The plague, floods, hunger, infanticide caused this dancing mania, which Ingvartsen now seems to want to apply to the current social situation of Covid measures. A comparison that is misleading in more ways than one, however; because neither do the physical and psychological traumas described – and at times grotesquely and irritatingly performed – correspond to a liberating catharsis, nor are we living in the ‘post-pandemic society’ conjured up by the text just yet.

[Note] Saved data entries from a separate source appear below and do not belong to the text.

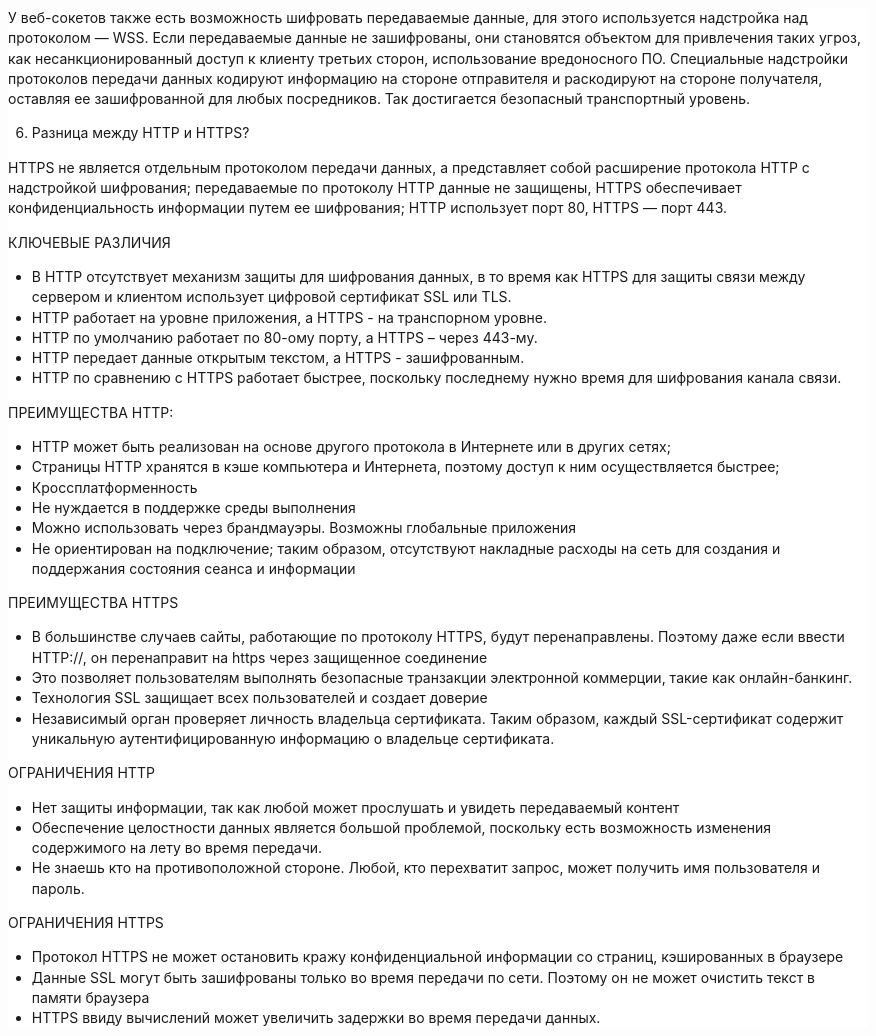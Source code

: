    У веб-сокетов также есть возможность шифровать передаваемые данные, для этого используется надстройка над протоколом — WSS. Если передаваемые данные не зашифрованы, они становятся объектом для привлечения таких угроз, как несанкционированный доступ к клиенту третьих сторон, использование вредоносного ПО. Специальные надстройки протоколов передачи данных кодируют информацию на стороне отправителя и раскодируют на стороне получателя, оставляя ее зашифрованной для любых посредников. Так достигается безопасный транспортный уровень.

6. Разница между HTTP и HTTPS?

  HTTPS не является отдельным протоколом передачи данных, а представляет собой расширение протокола HTTP с надстройкой шифрования; передаваемые по протоколу HTTP данные не защищены, HTTPS обеспечивает конфиденциальность информации путем ее шифрования; HTTP использует порт 80, HTTPS — порт 443.


  КЛЮЧЕВЫЕ РАЗЛИЧИЯ
  - В HTTP отсутствует механизм защиты для шифрования данных, в то время как HTTPS для защиты связи между сервером и клиентом использует цифровой сертификат SSL или TLS.
  - HTTP работает на уровне приложения, а HTTPS - на транспорном уровне.
  - HTTP по умолчанию работает по 80-ому порту, а HTTPS – через 443-му.
  - HTTP передает данные открытым текстом, а HTTPS - зашифрованным.
  - HTTP по сравнению с HTTPS работает быстрее, поскольку последнему нужно время для шифрования канала связи.

  ПРЕИМУЩЕСТВА HTTP:
  - HTTP может быть реализован на основе другого протокола в Интернете или в других сетях;
  - Страницы HTTP хранятся в кэше компьютера и Интернета, поэтому доступ к ним осуществляется быстрее;
  - Кроссплатформенность
  - Не нуждается в поддержке среды выполнения
  - Можно использовать через брандмауэры. Возможны глобальные приложения
  - Не ориентирован на подключение; таким образом, отсутствуют накладные расходы на сеть для создания и поддержания состояния сеанса и информации

  ПРЕИМУЩЕСТВА HTTPS
  - В большинстве случаев сайты, работающие по протоколу HTTPS, будут перенаправлены. Поэтому даже если ввести HTTP://, он перенаправит на https через защищенное соединение
  - Это позволяет пользователям выполнять безопасные транзакции электронной коммерции, такие как онлайн-банкинг.
  - Технология SSL защищает всех пользователей и создает доверие
  - Независимый орган проверяет личность владельца сертификата. Таким образом, каждый SSL-сертификат содержит уникальную аутентифицированную информацию о владельце сертификата.

  ОГРАНИЧЕНИЯ HTTP
  - Нет защиты информации, так как любой может прослушать и увидеть передаваемый контент
  - Обеспечение целостности данных является большой проблемой, поскольку есть возможность изменения содержимого на лету во время передачи.
  - Не знаешь кто на противоположной стороне. Любой, кто перехватит запрос, может получить имя пользователя и пароль.

  ОГРАНИЧЕНИЯ HTTPS
  - Протокол HTTPS не может остановить кражу конфиденциальной информации со страниц, кэшированных в браузере
  - Данные SSL могут быть зашифрованы только во время передачи по сети. Поэтому он не может очистить текст в памяти браузера
  - HTTPS ввиду вычислений может увеличить задержки во время передачи данных.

They’re going to take it off – the mask

A look into the audience reveals that the verse, being recited mantra-like, is not regarded as a moment of liberation by all to an equal degree. Many of them are wearing a mask, the uncertainty in this ‘club’ setting is palpable. On the one hand, these are the uncertainties that can be observed on any dance floor: while some really let themselves be carried away and dance exuberantly, many people only move their feet a little while others tend to stand about hesitantly at the edge or sit down on the floor.

On the other hand, I think I can feel how unusual the club setting still is for many people: How close is too close? This in turn makes me wonder about the vulnerable groups for whose benefit the mask is still recommended. Precisely those people who Ingvartsen mentions in her performance in the historical context, but whose convulsions, despair and self-injuries she seems to turn into careless dance gestures. Her supposed cry of relief feels out of place and premature despite the rules on mandatory face masks having been considerably relaxed.

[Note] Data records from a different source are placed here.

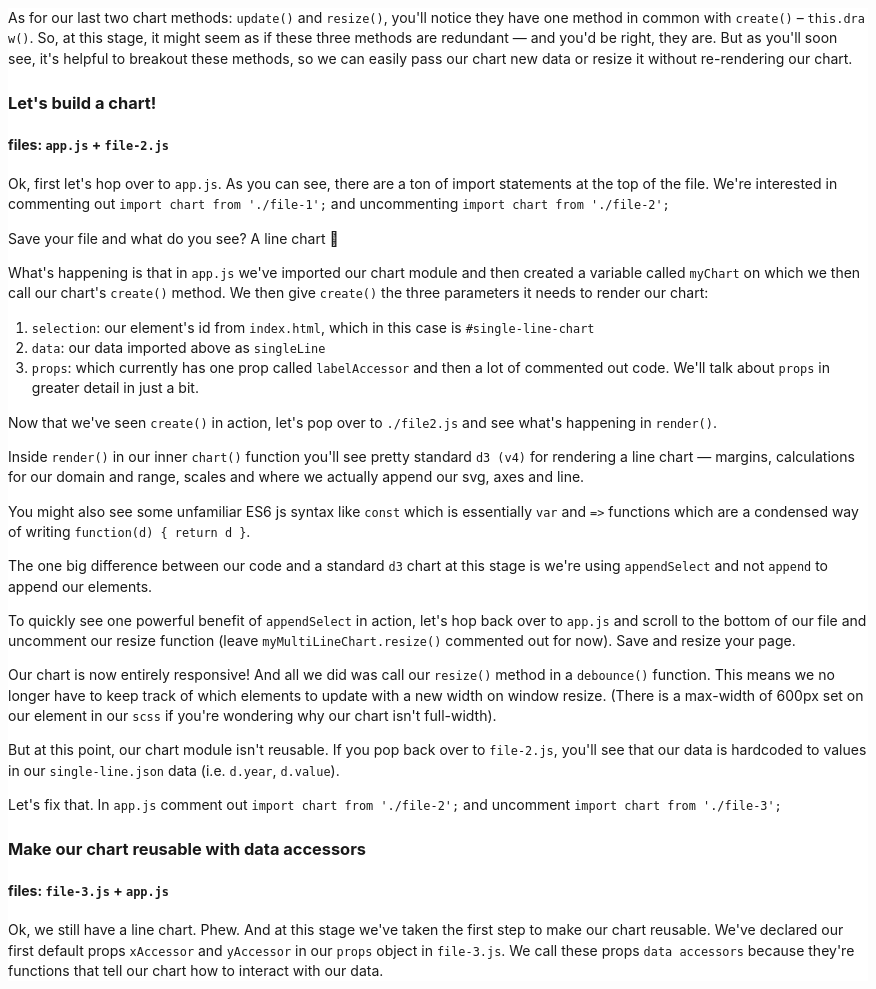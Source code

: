 As for our last two chart methods: `update()` and `resize()`, you'll notice they have one method in common with `create()` – `this.draw()`. So, at this stage, it might seem as if these three methods are redundant — and you'd be right, they are. But as you'll soon see, it's helpful to breakout these methods, so we can easily pass our chart new data or resize it without re-rendering our chart.

### Let's build a chart!
#### files: `app.js` + `file-2.js`

Ok, first let's hop over to `app.js`. As you can see, there are a ton of import statements at the top of the file. We're interested in commenting out `import chart from './file-1';` and uncommenting `import chart from './file-2';`

Save your file and what do you see? A line chart 🎉

What's happening is that in `app.js` we've imported our chart module and then created a variable called `myChart` on which we then call our chart's `create()` method. We then give `create()` the three parameters it needs to render our chart:

1. `selection`: our element's id from `index.html`, which in this case is `#single-line-chart`
2. `data`: our data imported above as `singleLine`
3. `props`: which currently has one prop called `labelAccessor` and then a lot of commented out code. We'll talk about `props` in greater detail in just a bit.

Now that we've seen `create()` in action, let's pop over to `./file2.js` and see what's happening in `render()`.

Inside `render()` in our inner `chart()` function you'll see pretty standard `d3 (v4)` for rendering a line chart — margins, calculations for our domain and range, scales and where we actually append our svg, axes and line.

You might also see some unfamiliar ES6 js syntax like `const` which is essentially `var` and `=>` functions which are a condensed way of writing `function(d) { return d }`.

The one big difference between our code and a standard `d3` chart at this stage is we're using `appendSelect` and not `append` to append our elements.

To quickly see one powerful benefit of `appendSelect` in action, let's hop back over to `app.js` and scroll to the bottom of our file and uncomment our resize function (leave `myMultiLineChart.resize()` commented out for now). Save and resize your page.

Our chart is now entirely responsive! And all we did was call our `resize()` method in a `debounce()` function. This means we no longer have to keep track of which elements to update with a new width on window resize. (There is a max-width of 600px set on our element in our `scss` if you're wondering why our chart isn't full-width).

But at this point, our chart module isn't reusable. If you pop back over to `file-2.js`, you'll see that our data is hardcoded to values in our `single-line.json` data (i.e. `d.year`, `d.value`).

Let's fix that. In `app.js` comment out `import chart from './file-2';` and uncomment `import chart from './file-3';`

### Make our chart reusable with data accessors
#### files: `file-3.js` + `app.js`

Ok, we still have a line chart. Phew. And at this stage we've taken the first step to make our chart reusable. We've declared our first default props `xAccessor` and `yAccessor` in our `props` object in `file-3.js`. We call these props `data accessors` because they're functions that tell our chart how to interact with our data.
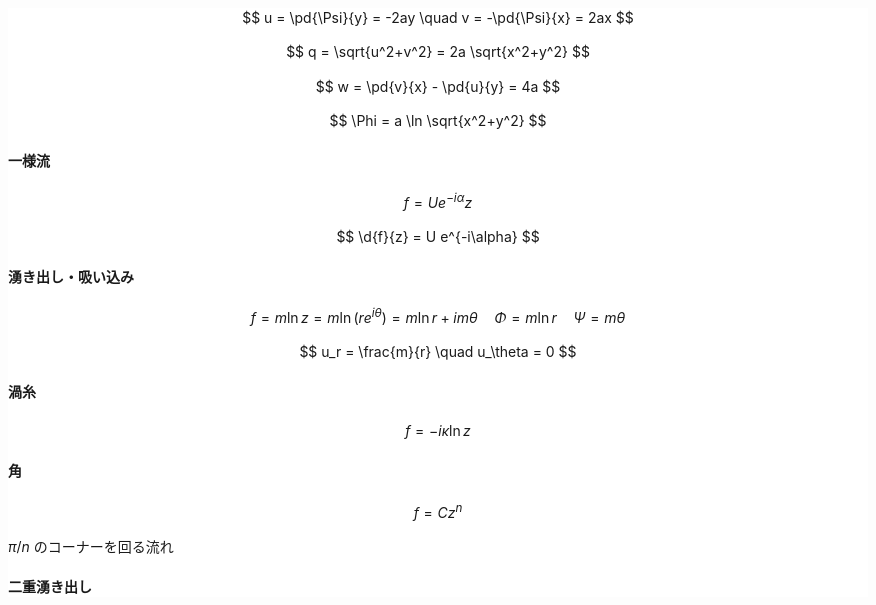 $$
u =  \pd{\Psi}{y} = -2ay \quad
v = -\pd{\Psi}{x} =  2ax
$$

$$
q = \sqrt{u^2+v^2} = 2a \sqrt{x^2+y^2}
$$

$$
w = \pd{v}{x} - \pd{u}{y} = 4a
$$

$$
\Phi = a \ln \sqrt{x^2+y^2}
$$

#### 一様流

$$
f = U e^{-i\alpha} z
$$

$$
\d{f}{z} = U e^{-i\alpha}
$$

#### 湧き出し・吸い込み

$$
f = m \ln z = m \ln (re^{i\theta}) = m \ln r + im\theta \quad
\Phi = m \ln r \quad
\Psi = m \theta
$$

$$
u_r      = \frac{m}{r} \quad
u_\theta = 0
$$

#### 渦糸

$$
f = -i \kappa \ln z
$$

#### 角

$$
f = C z^n
$$

$\pi/n$ のコーナーを回る流れ

#### 二重湧き出し
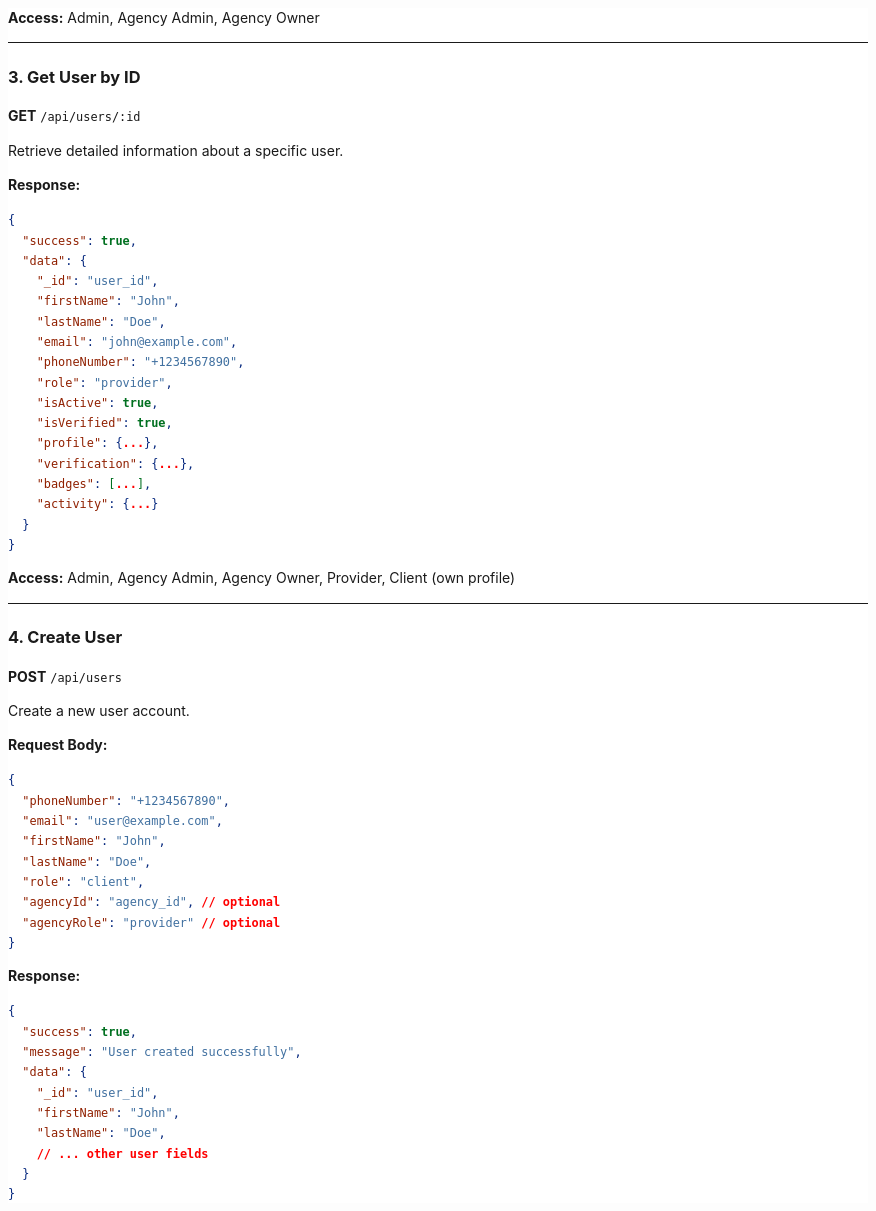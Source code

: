 **Access:** Admin, Agency Admin, Agency Owner

---

### 3. Get User by ID
**GET** `/api/users/:id`

Retrieve detailed information about a specific user.

**Response:**
```json
{
  "success": true,
  "data": {
    "_id": "user_id",
    "firstName": "John",
    "lastName": "Doe",
    "email": "john@example.com",
    "phoneNumber": "+1234567890",
    "role": "provider",
    "isActive": true,
    "isVerified": true,
    "profile": {...},
    "verification": {...},
    "badges": [...],
    "activity": {...}
  }
}
```

**Access:** Admin, Agency Admin, Agency Owner, Provider, Client (own profile)

---

### 4. Create User
**POST** `/api/users`

Create a new user account.

**Request Body:**
```json
{
  "phoneNumber": "+1234567890",
  "email": "user@example.com",
  "firstName": "John",
  "lastName": "Doe",
  "role": "client",
  "agencyId": "agency_id", // optional
  "agencyRole": "provider" // optional
}
```

**Response:**
```json
{
  "success": true,
  "message": "User created successfully",
  "data": {
    "_id": "user_id",
    "firstName": "John",
    "lastName": "Doe",
    // ... other user fields
  }
}
```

Emotional relief / a sea of bodies becoming a mass dance

It remains unclear how the ‘dancing mania’ is supposed to function as a disease and a symptom, as a reaction and a coping strategy, as a means of emotional healing, of detachment and catharsis – all at the same time. In their entirety, these contradictory dimensions act as a trivialisation of an often deadly phenomenon, which is being reinterpreted as a party event.

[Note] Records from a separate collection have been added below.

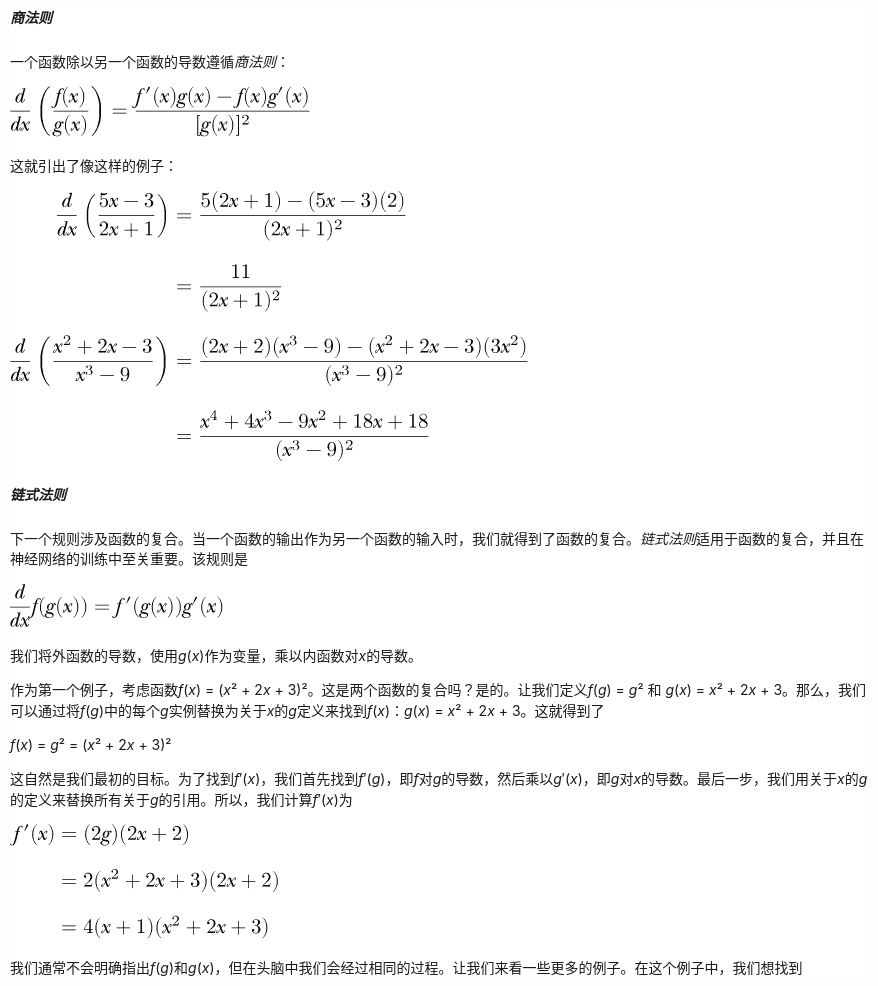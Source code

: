 ##### 商法则

一个函数除以另一个函数的导数遵循*商法则*：

![Image](img/169equ04.jpg)

这就引出了像这样的例子：

![Image](img/170equ01.jpg)

##### 链式法则

下一个规则涉及函数的复合。当一个函数的输出作为另一个函数的输入时，我们就得到了函数的复合。*链式法则*适用于函数的复合，并且在神经网络的训练中至关重要。该规则是

![Image](img/170equ02.jpg)

我们将外函数的导数，使用*g*(*x*)作为变量，乘以内函数对*x*的导数。

作为第一个例子，考虑函数*f*(*x*) = (*x*² + 2*x* + 3)²。这是两个函数的复合吗？是的。让我们定义*f*(*g*) = *g*² 和 *g*(*x*) = *x*² + 2*x* + 3。那么，我们可以通过将*f*(*g*)中的每个*g*实例替换为关于*x*的*g*定义来找到*f*(*x*)：*g*(*x*) = *x*² + 2*x* + 3。这就得到了

*f*(*x*) = *g*² = (*x*² + 2*x* + 3)²

这自然是我们最初的目标。为了找到*f*′(*x*)，我们首先找到*f*′(*g*)，即*f*对*g*的导数，然后乘以*g*′(*x*)，即*g*对*x*的导数。最后一步，我们用关于*x*的*g*的定义来替换所有关于*g*的引用。所以，我们计算*f*′(*x*)为

![Image](img/170equ03.jpg)

我们通常不会明确指出*f*(*g*)和*g*(*x*)，但在头脑中我们会经过相同的过程。让我们来看一些更多的例子。在这个例子中，我们想找到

Inevitably, I ask myself questions such as: Is the audience’s reticence intended as part of the concept? A calculated uncertainty that manifests itself in their movements – or lack thereof? Does Ingvartsen skillfully prompt the spectators to self-reflect or does she in fact intend them to get carried away unconcernedly, in imitation of her ‘leader’ figure, who at times stages herself as messianic?

Crawling through the crowd on all fours, she barks like a dog, then again – immersed in a brilliantly bright light – she throws herself crucifixion-style on top of one of the fluorescent tubes high up on a platform. The beat drops, the strobe flashes. As much as I long for us to have already reached this moment of breathing a sigh of relief and letting go after more than two years of the pandemic, the celebration of the historical ‘dancing mania’, which often led to collapse and death due to exhaustion, seems almost too absurd to serve as a liberating reaction to Covid-19. Is ill health really a party?

 

Kathrin Heinrich is an art historian and a critic. She is a doctoral student and research associate for the research project ‘Addressing Amnesia, Performing Trauma’ at the University of Applied Arts Vienna. Publications including in Der Standard, Springerin, Süddeutsche Zeitung, Art Basel Stories, Eikon, PW-Magazine and Arts of the Working Class, as well as essays for Kunsthalle Wien, Salzburg Museum and Künstlerhaus Wien.